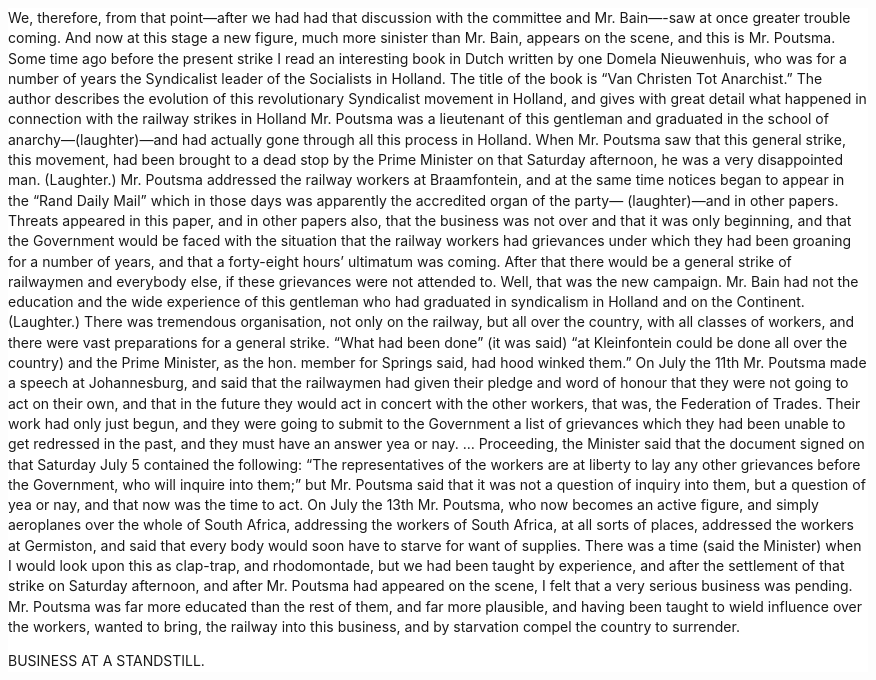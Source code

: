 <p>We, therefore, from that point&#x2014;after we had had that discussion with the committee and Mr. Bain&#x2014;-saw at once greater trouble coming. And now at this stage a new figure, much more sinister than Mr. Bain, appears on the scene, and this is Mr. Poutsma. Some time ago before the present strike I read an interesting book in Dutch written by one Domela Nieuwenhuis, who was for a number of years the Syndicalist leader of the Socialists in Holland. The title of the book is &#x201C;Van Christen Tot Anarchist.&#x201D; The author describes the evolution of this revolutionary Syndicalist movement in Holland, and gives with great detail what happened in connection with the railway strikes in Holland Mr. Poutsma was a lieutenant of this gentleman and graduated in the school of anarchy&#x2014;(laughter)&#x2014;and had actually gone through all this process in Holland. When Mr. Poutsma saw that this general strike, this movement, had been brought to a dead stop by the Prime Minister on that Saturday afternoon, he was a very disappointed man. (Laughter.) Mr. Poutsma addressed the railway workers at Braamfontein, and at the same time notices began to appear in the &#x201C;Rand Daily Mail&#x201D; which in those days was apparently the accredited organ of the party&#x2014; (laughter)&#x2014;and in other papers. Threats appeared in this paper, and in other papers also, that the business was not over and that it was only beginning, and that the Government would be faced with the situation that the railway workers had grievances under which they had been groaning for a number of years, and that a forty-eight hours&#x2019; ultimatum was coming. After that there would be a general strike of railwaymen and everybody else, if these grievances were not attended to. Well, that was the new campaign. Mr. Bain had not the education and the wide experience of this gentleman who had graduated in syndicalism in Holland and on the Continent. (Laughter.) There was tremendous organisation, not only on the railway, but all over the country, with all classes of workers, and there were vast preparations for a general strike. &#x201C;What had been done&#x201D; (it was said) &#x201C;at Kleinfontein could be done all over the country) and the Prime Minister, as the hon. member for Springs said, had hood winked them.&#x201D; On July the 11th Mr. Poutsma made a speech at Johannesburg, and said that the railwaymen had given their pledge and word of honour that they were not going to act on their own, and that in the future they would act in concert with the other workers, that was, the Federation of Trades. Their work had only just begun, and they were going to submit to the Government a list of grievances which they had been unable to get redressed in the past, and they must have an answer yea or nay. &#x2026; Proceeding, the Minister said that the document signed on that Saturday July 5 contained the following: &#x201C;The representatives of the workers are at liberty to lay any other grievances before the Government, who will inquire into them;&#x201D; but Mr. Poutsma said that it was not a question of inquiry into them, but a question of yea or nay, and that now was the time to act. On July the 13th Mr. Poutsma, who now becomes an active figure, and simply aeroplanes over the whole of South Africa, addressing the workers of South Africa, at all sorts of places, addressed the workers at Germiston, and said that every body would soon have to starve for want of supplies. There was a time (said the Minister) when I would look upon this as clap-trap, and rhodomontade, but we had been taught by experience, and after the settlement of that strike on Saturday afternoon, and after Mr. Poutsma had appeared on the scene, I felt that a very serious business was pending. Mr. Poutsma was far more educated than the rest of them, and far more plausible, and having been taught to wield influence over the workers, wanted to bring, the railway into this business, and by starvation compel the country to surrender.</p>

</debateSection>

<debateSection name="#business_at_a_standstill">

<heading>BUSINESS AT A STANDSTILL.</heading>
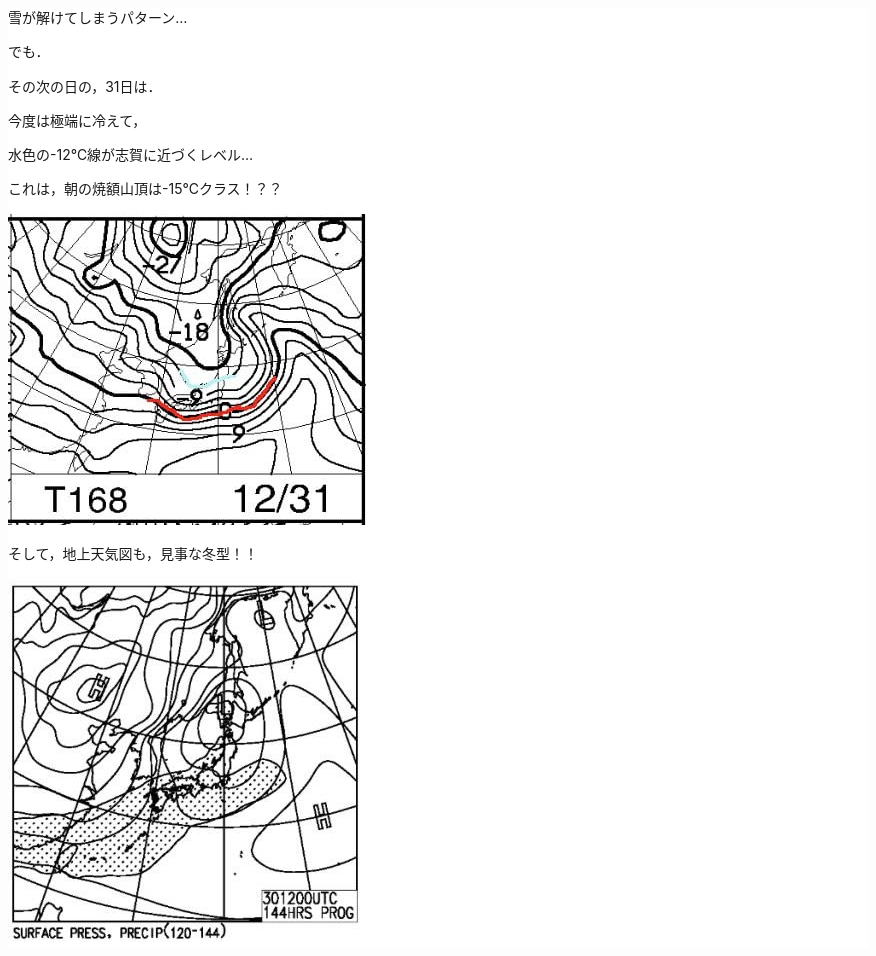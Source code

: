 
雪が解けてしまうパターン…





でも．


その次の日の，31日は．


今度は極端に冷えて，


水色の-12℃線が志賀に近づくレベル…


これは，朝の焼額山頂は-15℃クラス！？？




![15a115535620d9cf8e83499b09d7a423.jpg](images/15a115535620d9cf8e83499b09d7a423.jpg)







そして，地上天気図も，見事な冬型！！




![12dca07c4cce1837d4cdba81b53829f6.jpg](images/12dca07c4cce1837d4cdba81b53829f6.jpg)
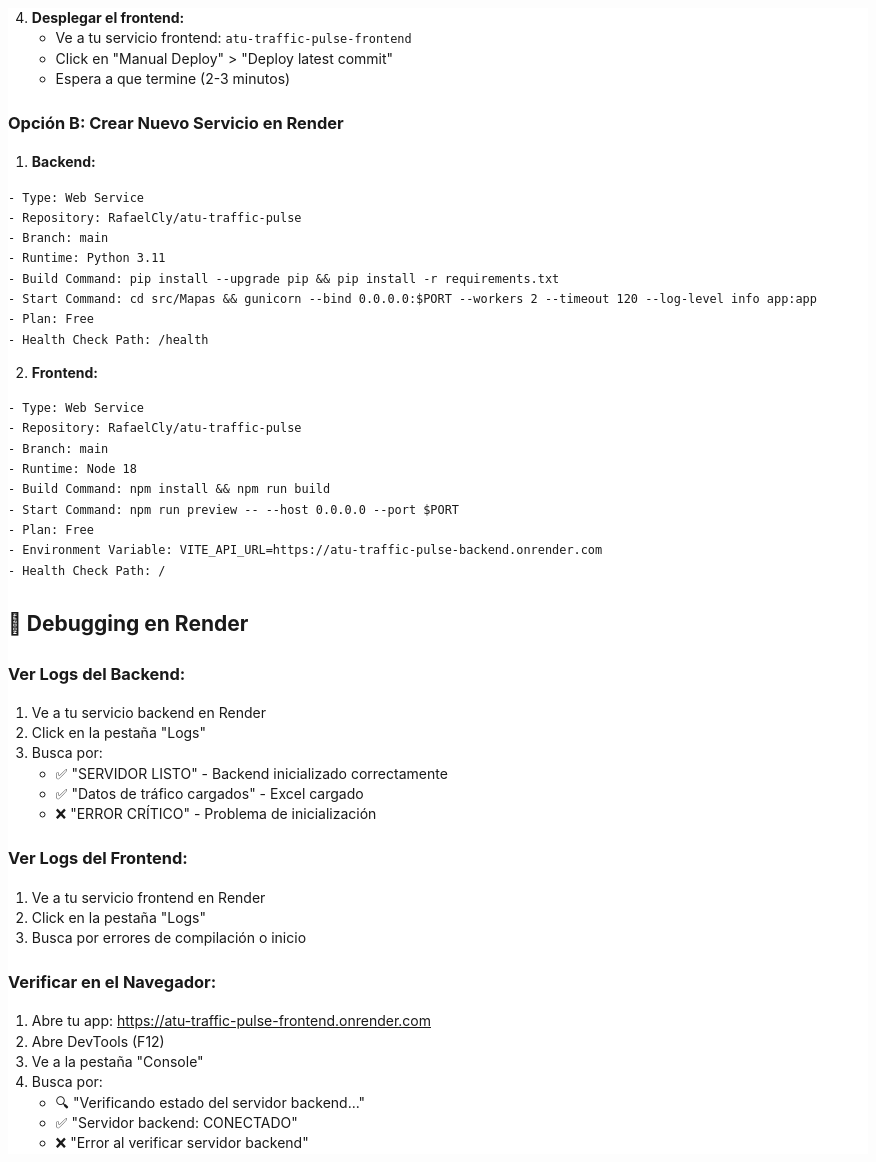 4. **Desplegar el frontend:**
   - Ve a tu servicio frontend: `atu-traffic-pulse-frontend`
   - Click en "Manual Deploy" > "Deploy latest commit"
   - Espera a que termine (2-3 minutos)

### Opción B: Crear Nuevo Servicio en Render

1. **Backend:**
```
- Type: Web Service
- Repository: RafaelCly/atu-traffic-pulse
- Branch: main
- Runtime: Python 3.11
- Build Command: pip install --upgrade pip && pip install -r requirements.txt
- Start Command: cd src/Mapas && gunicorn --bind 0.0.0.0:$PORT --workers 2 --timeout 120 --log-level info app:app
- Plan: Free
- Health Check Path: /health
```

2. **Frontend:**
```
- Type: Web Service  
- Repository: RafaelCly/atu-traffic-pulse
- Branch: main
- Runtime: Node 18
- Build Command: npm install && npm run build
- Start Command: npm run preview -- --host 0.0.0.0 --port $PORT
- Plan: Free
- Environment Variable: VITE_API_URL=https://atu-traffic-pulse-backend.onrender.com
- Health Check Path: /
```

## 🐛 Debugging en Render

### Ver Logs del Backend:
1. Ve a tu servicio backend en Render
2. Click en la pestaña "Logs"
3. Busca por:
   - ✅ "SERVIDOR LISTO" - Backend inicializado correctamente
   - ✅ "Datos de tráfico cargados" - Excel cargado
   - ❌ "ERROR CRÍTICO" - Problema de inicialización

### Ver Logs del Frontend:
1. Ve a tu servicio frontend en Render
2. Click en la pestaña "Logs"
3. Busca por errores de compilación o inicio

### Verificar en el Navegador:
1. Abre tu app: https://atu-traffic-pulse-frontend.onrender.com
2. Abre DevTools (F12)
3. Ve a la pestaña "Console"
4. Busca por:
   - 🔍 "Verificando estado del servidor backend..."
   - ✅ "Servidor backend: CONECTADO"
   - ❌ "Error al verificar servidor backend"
· · · · ·
## [Problem]
Retype the lines above exactly, no pictures.

## [Solution to this task]
Source code

: <p>We, therefore, from that point&#x2014;after we had had that discussion with the committee and Mr. Bain&#x2014;-saw at once greater trouble coming. And now at this stage a new figure, much more sinister than Mr. Bain, appears on the scene, and this is Mr. Poutsma. Some time ago before the present strike I read an interesting book in Dutch written by one Domela Nieuwenhuis, who was for a number of years the Syndicalist leader of the Socialists in Holland. The title of the book is &#x201C;Van Christen Tot Anarchist.&#x201D; The author describes the evolution of this revolutionary Syndicalist movement in Holland, and gives with great detail what happened in connection with the railway strikes in Holland Mr. Poutsma was a lieutenant of this gentleman and graduated in the school of anarchy&#x2014;(laughter)&#x2014;and had actually gone through all this process in Holland. When Mr. Poutsma saw that this general strike, this movement, had been brought to a dead stop by the Prime Minister on that Saturday afternoon, he was a very disappointed man. (Laughter.) Mr. Poutsma addressed the railway workers at Braamfontein, and at the same time notices began to appear in the &#x201C;Rand Daily Mail&#x201D; which in those days was apparently the accredited organ of the party&#x2014; (laughter)&#x2014;and in other papers. Threats appeared in this paper, and in other papers also, that the business was not over and that it was only beginning, and that the Government would be faced with the situation that the railway workers had grievances under which they had been groaning for a number of years, and that a forty-eight hours&#x2019; ultimatum was coming. After that there would be a general strike of railwaymen and everybody else, if these grievances were not attended to. Well, that was the new campaign. Mr. Bain had not the education and the wide experience of this gentleman who had graduated in syndicalism in Holland and on the Continent. (Laughter.) There was tremendous organisation, not only on the railway, but all over the country, with all classes of workers, and there were vast preparations for a general strike. &#x201C;What had been done&#x201D; (it was said) &#x201C;at Kleinfontein could be done all over the country) and the Prime Minister, as the hon. member for Springs said, had hood winked them.&#x201D; On July the 11th Mr. Poutsma made a speech at Johannesburg, and said that the railwaymen had given their pledge and word of honour that they were not going to act on their own, and that in the future they would act in concert with the other workers, that was, the Federation of Trades. Their work had only just begun, and they were going to submit to the Government a list of grievances which they had been unable to get redressed in the past, and they must have an answer yea or nay. &#x2026; Proceeding, the Minister said that the document signed on that Saturday July 5 contained the following: &#x201C;The representatives of the workers are at liberty to lay any other grievances before the Government, who will inquire into them;&#x201D; but Mr. Poutsma said that it was not a question of inquiry into them, but a question of yea or nay, and that now was the time to act. On July the 13th Mr. Poutsma, who now becomes an active figure, and simply aeroplanes over the whole of South Africa, addressing the workers of South Africa, at all sorts of places, addressed the workers at Germiston, and said that every body would soon have to starve for want of supplies. There was a time (said the Minister) when I would look upon this as clap-trap, and rhodomontade, but we had been taught by experience, and after the settlement of that strike on Saturday afternoon, and after Mr. Poutsma had appeared on the scene, I felt that a very serious business was pending. Mr. Poutsma was far more educated than the rest of them, and far more plausible, and having been taught to wield influence over the workers, wanted to bring, the railway into this business, and by starvation compel the country to surrender.</p>

</debateSection>

<debateSection name="#business_at_a_standstill">

<heading>BUSINESS AT A STANDSTILL.</heading>
Source code

: 
雪が解けてしまうパターン…





でも．


その次の日の，31日は．


今度は極端に冷えて，


水色の-12℃線が志賀に近づくレベル…


これは，朝の焼額山頂は-15℃クラス！？？




![15a115535620d9cf8e83499b09d7a423.jpg](images/15a115535620d9cf8e83499b09d7a423.jpg)







そして，地上天気図も，見事な冬型！！




![12dca07c4cce1837d4cdba81b53829f6.jpg](images/12dca07c4cce1837d4cdba81b53829f6.jpg)
 4. **Desplegar el frontend:**
   - Ve a tu servicio frontend: `atu-traffic-pulse-frontend`
   - Click en "Manual Deploy" > "Deploy latest commit"
   - Espera a que termine (2-3 minutos)

### Opción B: Crear Nuevo Servicio en Render

1. **Backend:**
```
- Type: Web Service
- Repository: RafaelCly/atu-traffic-pulse
- Branch: main
- Runtime: Python 3.11
- Build Command: pip install --upgrade pip && pip install -r requirements.txt
- Start Command: cd src/Mapas && gunicorn --bind 0.0.0.0:$PORT --workers 2 --timeout 120 --log-level info app:app
- Plan: Free
- Health Check Path: /health
```

2. **Frontend:**
```
- Type: Web Service  
- Repository: RafaelCly/atu-traffic-pulse
- Branch: main
- Runtime: Node 18
- Build Command: npm install && npm run build
- Start Command: npm run preview -- --host 0.0.0.0 --port $PORT
- Plan: Free
- Environment Variable: VITE_API_URL=https://atu-traffic-pulse-backend.onrender.com
- Health Check Path: /
```

## 🐛 Debugging en Render

### Ver Logs del Backend:
1. Ve a tu servicio backend en Render
2. Click en la pestaña "Logs"
3. Busca por:
   - ✅ "SERVIDOR LISTO" - Backend inicializado correctamente
   - ✅ "Datos de tráfico cargados" - Excel cargado
   - ❌ "ERROR CRÍTICO" - Problema de inicialización

### Ver Logs del Frontend:
1. Ve a tu servicio frontend en Render
2. Click en la pestaña "Logs"
3. Busca por errores de compilación o inicio

### Verificar en el Navegador:
1. Abre tu app: https://atu-traffic-pulse-frontend.onrender.com
2. Abre DevTools (F12)
3. Ve a la pestaña "Console"
4. Busca por:
   - 🔍 "Verificando estado del servidor backend..."
   - ✅ "Servidor backend: CONECTADO"
   - ❌ "Error al verificar servidor backend"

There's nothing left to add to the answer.